As the cyberwar against malicious online attacks continues, a few bright spots appeared in 2011, according to IBM's annual X-Force Trend and Risk Report. The good news is that email spam is down dramatically, known vulnerabilities are being patched, and cross-site scripting (XSS)--where attackers inject client-side scripts into Web pages--is on the wane. The bad news is that the attackers are adapting their tactics to exploit new vulnerabilities in mobile devices, social networks, and cloud computers.
This latest assessment was drawn from IBM's database of more than 50,000 computer security vulnerabilities gathered by global Web crawlers and spam collectors, which perform real-time monitoring of 13 billion events per day--more than 150,000 per second--for nearly 4,000 clients in more than 130 countries at nine global Security Operations Centers. Participating enterprises make use of IBM's Internet Threat Alerting System. The system is a web-based portal that assesses the current threat level, measured on a scale of one to five, plus allows drilling down to all aspects of an enterprise's current security status.
Command central for IBM's Internet Threat Alerting System which monitors security for enterprise customers. (Source: IBM)
"Enterprises depend on the Internet for their success today," said Tom Cross, X-Force Strategy and Threat Intelligence Manager. IBM's alerting system ensures "the availability, the reliability and the integrity of their entire online operation as well as the privacy of the data [enterprises are] entrusted with handling,"
The improvements in Internet security for 2011 included a 50 percent decline in email spam compared to 2010, mostly due to authorities taking down several large spam botnets. Also spam filtering showed improvement, yet spammers continued to change their techniques preventing a total elimination of the problem.
IT organizations also made more diligent efforts to patch known vulnerabilities, with 36 percent of software vulnerabilities remaining un-patched in 2011 compared to 43 percent in 2010. Unfortunately, some security vulnerabilities are never patched for technological reasons (such as code in read-only memories of inexpensive mobile devices which cannot be patched).
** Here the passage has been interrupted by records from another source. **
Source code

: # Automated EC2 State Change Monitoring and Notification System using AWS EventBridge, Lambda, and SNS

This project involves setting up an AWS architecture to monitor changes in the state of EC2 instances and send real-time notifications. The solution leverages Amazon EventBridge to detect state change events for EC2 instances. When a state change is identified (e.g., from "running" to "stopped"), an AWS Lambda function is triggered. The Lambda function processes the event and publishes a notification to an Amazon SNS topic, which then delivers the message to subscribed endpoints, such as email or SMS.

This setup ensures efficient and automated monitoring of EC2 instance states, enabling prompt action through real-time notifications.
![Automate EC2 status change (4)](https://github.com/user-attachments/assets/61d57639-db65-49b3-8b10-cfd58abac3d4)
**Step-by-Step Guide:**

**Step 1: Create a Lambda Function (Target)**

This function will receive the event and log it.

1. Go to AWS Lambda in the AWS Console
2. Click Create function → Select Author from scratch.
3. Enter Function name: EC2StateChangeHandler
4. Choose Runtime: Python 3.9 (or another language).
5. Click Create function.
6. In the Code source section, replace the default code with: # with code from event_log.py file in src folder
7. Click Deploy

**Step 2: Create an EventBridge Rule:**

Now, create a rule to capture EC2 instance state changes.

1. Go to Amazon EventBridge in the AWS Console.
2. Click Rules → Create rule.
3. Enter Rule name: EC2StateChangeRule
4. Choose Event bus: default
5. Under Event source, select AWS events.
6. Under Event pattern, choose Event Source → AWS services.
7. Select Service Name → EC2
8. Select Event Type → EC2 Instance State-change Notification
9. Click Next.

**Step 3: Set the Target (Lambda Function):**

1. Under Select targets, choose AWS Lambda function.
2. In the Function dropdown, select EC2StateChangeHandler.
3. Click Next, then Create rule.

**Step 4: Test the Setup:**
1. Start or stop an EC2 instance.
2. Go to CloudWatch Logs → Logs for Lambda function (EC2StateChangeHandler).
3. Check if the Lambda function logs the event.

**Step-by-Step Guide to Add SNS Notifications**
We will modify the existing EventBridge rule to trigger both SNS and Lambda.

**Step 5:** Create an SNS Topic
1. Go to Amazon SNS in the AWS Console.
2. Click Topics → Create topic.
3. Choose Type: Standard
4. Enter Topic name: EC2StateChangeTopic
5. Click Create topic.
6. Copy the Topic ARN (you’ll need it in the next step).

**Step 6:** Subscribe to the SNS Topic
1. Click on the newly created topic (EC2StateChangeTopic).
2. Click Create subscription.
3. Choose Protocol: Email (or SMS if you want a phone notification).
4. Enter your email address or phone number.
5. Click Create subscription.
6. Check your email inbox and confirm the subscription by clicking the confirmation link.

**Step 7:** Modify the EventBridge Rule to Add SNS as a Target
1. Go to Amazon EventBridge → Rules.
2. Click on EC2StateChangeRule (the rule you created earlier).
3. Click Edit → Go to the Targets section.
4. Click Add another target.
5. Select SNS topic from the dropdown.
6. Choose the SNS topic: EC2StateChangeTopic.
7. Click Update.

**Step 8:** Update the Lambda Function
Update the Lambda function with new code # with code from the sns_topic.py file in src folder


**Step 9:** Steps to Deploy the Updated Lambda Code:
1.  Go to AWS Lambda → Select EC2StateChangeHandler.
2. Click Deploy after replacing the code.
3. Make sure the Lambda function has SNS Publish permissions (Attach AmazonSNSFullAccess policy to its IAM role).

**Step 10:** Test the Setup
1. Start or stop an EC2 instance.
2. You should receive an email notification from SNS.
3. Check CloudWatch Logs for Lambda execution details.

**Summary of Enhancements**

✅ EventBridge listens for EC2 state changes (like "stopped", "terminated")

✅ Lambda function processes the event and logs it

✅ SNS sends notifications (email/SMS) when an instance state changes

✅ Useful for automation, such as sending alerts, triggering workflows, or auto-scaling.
Higher quality new web-applications were also in evidence in 2011, with a 50 percent reduction in cross-site scripting vulnerabilities compared to four years ago, due to improvements in software quality. Unfortunately, 40 percent of new applications submitted to services like IBM's AppScan OnDemand still contained known vulnerabilities, which had to be found and fixed before release.
The improved security assessment was partly due to changes made by software developers that make it more difficult to exploit vulnerabilities with an associated 30 percent decline over the last four years in the availability of exploit code posted online by skilled hackers.
Unfortunately, attackers also began a regime of adapting their techniques. SQL injection attacks--where users type code into data fields in online forms--dropped by 46 percent in 2011. But automated shell command injection attacks--where software programmatically executes command lines--almost doubled at over the same period. There was also a sharp spike in automated password guessing, with automated scans uncovering many poorly formed passwords, especially on secure shell servers (SSHs).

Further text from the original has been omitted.